STORED DATA

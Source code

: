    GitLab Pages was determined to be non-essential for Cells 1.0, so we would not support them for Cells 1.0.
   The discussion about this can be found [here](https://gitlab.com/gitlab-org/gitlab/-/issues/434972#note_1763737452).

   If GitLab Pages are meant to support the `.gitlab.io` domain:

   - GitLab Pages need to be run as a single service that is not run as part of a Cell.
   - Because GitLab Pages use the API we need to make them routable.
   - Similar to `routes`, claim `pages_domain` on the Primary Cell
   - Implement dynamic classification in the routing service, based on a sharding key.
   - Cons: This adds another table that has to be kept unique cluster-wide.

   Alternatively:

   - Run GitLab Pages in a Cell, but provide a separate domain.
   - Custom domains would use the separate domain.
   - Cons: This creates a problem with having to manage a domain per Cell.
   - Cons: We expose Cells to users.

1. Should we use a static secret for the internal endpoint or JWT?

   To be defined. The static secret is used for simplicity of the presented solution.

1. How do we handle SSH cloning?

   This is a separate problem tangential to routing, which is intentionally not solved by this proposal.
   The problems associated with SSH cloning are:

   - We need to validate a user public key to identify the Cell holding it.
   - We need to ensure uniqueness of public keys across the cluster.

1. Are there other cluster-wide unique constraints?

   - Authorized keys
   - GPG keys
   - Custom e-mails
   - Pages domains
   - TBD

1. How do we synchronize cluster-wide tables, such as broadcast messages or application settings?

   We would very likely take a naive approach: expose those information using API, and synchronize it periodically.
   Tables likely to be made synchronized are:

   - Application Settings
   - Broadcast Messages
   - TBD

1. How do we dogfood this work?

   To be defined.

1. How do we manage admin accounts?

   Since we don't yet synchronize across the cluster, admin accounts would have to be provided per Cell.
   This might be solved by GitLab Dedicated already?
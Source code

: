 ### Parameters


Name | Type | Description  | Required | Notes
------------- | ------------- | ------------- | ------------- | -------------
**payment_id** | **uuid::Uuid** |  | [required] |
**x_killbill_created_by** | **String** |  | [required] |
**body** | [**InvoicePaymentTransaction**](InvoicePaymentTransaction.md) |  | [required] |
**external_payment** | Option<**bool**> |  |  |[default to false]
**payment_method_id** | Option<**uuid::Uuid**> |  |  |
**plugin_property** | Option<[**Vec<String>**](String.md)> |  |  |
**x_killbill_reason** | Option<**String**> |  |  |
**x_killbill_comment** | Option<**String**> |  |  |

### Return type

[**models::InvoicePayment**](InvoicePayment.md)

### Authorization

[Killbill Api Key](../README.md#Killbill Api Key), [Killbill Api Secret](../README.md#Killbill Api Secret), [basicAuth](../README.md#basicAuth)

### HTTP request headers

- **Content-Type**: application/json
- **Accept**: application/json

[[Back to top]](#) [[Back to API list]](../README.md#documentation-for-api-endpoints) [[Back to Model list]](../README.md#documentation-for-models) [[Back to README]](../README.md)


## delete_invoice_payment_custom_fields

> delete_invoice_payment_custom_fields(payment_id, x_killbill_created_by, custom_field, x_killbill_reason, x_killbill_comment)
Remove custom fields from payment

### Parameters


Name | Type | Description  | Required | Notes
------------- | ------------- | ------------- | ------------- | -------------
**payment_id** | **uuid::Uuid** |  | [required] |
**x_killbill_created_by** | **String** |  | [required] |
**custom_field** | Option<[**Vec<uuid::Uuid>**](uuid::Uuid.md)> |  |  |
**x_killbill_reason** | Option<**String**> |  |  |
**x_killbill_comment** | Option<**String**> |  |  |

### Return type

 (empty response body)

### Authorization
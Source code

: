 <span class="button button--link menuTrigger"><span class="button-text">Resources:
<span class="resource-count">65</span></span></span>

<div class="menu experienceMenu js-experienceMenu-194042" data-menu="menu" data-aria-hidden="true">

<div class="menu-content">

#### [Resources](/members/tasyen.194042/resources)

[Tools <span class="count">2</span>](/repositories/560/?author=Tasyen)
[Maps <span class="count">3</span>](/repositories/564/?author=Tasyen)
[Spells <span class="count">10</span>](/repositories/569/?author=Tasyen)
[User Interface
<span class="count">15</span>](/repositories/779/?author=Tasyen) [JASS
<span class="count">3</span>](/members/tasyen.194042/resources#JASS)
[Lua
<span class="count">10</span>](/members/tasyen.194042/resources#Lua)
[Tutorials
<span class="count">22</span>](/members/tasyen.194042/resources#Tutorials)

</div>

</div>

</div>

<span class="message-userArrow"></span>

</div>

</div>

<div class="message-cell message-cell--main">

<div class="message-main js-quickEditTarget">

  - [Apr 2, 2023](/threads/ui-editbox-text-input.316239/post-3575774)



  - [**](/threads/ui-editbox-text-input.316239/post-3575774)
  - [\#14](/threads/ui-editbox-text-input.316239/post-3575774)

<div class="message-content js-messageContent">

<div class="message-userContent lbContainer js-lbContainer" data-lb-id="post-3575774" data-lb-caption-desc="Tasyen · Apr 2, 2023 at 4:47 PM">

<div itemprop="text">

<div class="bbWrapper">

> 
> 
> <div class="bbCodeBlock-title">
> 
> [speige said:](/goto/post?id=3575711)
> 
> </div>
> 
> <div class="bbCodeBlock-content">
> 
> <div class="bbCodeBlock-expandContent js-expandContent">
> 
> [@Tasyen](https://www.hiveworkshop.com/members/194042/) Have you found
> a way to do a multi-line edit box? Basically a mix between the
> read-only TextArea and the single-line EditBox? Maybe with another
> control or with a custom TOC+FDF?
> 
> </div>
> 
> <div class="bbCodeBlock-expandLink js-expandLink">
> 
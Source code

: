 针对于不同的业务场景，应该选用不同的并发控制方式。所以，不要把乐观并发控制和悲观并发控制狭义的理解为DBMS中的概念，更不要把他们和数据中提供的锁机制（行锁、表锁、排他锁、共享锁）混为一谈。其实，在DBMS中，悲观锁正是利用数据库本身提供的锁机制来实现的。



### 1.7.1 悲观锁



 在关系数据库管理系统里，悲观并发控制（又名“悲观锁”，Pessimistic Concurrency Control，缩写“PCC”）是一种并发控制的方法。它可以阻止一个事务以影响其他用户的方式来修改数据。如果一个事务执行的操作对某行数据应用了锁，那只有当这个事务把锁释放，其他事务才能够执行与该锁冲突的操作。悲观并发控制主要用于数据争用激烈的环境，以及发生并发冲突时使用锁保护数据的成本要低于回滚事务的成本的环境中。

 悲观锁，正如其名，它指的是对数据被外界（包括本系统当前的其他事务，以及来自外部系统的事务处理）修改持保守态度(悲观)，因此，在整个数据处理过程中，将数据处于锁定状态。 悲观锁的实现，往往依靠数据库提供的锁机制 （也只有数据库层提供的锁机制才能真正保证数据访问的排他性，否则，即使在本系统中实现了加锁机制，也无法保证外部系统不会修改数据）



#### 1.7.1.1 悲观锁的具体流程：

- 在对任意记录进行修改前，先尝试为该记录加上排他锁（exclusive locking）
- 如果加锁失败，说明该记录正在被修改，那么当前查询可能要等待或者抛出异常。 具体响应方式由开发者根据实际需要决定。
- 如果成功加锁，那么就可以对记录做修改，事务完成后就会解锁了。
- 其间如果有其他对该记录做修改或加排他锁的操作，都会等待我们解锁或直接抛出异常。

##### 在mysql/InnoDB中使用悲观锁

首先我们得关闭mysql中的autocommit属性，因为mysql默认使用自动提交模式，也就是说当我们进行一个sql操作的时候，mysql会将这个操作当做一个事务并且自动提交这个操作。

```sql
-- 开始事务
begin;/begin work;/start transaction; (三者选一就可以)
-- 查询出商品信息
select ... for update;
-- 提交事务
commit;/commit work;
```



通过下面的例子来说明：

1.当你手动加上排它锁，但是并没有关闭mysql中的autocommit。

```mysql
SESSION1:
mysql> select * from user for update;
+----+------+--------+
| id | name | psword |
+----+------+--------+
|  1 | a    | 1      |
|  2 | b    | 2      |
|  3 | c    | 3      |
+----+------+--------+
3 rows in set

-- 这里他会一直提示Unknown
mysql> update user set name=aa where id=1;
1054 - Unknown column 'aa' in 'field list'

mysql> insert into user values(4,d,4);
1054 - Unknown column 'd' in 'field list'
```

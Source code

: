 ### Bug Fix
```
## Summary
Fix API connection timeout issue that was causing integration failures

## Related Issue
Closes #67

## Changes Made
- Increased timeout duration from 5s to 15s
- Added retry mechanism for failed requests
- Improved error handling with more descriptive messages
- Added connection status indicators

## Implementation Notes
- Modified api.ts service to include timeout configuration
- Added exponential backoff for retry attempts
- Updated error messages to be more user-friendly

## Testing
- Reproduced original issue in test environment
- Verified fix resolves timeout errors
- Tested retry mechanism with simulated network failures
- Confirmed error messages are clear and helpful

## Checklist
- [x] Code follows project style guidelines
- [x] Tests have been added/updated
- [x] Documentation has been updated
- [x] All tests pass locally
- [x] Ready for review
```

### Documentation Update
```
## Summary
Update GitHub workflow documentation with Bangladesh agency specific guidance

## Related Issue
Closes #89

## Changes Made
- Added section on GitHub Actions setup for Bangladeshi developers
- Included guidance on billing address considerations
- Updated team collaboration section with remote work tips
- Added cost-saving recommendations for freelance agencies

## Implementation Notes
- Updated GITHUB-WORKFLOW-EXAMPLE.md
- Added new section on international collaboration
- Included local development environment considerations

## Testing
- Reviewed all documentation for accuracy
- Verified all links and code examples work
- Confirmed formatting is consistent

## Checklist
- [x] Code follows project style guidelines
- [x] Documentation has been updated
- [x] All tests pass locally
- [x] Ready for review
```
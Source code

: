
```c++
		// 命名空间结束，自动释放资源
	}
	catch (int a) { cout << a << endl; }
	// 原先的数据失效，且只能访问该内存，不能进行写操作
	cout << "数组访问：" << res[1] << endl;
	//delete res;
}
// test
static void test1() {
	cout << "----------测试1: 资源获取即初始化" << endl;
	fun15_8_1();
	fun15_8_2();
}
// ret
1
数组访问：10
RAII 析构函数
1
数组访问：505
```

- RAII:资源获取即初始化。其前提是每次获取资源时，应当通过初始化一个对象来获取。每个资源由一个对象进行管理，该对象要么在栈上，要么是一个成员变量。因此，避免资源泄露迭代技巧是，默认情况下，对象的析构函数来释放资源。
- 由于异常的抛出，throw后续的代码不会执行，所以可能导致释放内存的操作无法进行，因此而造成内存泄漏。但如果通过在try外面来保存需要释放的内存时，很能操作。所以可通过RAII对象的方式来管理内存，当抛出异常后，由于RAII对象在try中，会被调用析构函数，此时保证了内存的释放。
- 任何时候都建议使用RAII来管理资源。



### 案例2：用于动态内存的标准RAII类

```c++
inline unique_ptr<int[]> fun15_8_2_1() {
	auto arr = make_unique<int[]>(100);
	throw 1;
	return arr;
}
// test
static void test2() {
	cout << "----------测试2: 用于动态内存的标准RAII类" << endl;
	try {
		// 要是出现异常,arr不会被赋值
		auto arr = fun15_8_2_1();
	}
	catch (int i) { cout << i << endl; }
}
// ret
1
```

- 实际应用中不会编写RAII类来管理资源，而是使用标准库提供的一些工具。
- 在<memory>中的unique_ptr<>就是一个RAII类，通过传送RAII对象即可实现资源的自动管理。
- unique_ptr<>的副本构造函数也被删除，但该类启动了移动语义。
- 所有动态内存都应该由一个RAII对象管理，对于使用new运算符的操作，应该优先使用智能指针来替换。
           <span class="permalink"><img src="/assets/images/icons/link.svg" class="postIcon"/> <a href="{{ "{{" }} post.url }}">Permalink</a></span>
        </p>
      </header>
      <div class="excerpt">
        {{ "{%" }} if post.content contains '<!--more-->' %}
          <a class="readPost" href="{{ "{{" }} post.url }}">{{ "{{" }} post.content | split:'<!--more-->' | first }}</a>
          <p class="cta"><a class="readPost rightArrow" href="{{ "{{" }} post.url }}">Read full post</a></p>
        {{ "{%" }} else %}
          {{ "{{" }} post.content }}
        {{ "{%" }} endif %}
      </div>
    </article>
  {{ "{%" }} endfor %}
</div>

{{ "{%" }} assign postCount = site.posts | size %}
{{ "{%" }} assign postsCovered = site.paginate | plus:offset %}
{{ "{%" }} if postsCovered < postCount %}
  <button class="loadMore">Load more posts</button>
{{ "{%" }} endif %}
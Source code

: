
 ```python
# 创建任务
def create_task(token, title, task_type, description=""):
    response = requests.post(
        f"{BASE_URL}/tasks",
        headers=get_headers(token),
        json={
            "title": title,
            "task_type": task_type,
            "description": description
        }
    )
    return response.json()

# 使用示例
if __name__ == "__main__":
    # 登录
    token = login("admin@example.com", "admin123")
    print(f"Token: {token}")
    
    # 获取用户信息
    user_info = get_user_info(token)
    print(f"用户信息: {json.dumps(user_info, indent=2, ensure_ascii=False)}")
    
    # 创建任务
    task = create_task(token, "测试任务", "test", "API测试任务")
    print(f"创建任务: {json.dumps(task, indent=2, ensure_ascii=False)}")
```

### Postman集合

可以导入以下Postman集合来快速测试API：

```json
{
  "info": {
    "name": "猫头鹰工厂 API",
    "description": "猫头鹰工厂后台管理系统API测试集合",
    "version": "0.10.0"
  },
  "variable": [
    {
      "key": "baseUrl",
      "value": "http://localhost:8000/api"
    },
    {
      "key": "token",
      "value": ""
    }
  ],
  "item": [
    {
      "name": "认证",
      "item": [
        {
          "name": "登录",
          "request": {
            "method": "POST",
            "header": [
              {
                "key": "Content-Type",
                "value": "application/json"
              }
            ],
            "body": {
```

ACTION ITEM
An exact repetition of the material above is required, from its first line through the line holding "The discussion about", with nothing added.

RESULT
Source code

:    GitLab Pages was determined to be non-essential for Cells 1.0, so we would not support them for Cells 1.0.
   The discussion about this can be found [here](https://gitlab.com/gitlab-org/gitlab/-/issues/434972#note_1763737452).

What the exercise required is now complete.